• [Problem statement] Write out every line below that contains "Déterminer".

• [Provided entries]
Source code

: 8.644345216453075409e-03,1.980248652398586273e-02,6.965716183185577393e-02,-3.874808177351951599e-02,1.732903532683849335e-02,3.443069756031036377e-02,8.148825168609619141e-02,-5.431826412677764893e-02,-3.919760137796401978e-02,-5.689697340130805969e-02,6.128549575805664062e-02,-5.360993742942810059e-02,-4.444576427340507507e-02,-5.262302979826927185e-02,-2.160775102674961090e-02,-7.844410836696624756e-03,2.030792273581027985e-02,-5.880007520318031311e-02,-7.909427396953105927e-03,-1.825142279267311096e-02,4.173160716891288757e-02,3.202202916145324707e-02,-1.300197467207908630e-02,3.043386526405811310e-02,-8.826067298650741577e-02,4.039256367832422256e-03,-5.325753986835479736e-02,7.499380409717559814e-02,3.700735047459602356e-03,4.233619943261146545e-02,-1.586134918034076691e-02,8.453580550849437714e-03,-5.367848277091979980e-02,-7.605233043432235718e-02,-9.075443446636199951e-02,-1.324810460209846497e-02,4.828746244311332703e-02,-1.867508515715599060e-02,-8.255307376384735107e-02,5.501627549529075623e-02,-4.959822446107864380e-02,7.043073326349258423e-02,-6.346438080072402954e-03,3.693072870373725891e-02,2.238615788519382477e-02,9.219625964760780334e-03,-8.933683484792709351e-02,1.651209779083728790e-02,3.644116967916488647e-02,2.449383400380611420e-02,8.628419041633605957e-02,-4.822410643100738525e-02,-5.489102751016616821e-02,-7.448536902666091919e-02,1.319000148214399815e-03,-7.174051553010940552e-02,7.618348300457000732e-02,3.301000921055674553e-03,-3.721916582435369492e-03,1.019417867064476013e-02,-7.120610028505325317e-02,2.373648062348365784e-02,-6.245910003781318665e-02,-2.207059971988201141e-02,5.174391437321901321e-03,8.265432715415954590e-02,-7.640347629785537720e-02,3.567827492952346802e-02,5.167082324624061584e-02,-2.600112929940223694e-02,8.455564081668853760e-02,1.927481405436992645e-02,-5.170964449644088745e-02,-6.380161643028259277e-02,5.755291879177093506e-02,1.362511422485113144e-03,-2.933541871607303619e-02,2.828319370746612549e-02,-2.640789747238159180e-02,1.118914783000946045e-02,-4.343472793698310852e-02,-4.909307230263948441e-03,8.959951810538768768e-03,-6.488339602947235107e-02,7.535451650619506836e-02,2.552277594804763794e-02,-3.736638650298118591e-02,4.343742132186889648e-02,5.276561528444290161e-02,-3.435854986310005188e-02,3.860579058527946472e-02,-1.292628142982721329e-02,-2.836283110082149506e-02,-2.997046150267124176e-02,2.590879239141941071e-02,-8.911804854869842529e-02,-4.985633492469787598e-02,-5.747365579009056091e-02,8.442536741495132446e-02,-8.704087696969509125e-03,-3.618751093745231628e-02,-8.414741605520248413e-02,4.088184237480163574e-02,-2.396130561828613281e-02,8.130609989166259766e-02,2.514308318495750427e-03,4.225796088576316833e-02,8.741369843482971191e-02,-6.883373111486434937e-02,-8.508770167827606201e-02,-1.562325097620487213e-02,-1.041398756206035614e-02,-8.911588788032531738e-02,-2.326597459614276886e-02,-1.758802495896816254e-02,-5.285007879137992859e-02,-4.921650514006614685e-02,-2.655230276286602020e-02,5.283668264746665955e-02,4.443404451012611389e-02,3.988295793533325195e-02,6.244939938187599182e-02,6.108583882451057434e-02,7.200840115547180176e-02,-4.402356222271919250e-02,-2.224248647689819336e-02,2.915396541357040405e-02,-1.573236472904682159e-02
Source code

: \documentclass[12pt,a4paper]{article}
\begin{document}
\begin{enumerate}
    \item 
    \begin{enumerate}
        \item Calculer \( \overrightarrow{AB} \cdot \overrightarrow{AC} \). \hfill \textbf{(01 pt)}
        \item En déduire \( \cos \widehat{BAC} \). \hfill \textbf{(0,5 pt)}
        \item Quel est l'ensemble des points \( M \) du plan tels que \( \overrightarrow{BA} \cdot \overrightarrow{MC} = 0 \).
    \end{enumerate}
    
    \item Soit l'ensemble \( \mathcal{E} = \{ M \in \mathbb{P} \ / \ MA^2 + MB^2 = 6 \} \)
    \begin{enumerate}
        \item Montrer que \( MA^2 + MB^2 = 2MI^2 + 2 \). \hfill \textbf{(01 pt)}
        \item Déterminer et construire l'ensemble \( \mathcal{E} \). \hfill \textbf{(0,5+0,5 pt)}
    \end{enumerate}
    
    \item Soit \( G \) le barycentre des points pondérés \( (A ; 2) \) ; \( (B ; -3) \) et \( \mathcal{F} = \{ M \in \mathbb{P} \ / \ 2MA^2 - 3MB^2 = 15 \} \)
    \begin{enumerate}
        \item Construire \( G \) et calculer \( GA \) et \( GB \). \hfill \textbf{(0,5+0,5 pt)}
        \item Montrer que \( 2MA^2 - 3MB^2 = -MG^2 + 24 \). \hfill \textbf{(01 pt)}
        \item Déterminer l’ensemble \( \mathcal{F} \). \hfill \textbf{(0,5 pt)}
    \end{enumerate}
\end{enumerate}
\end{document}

• [Exercise output]
        \item Déterminer et construire l'ensemble \( \mathcal{E} \). \hfill \textbf{(0,5+0,5 pt)}
        \item Déterminer l’ensemble \( \mathcal{F} \). \hfill \textbf{(0,5 pt)}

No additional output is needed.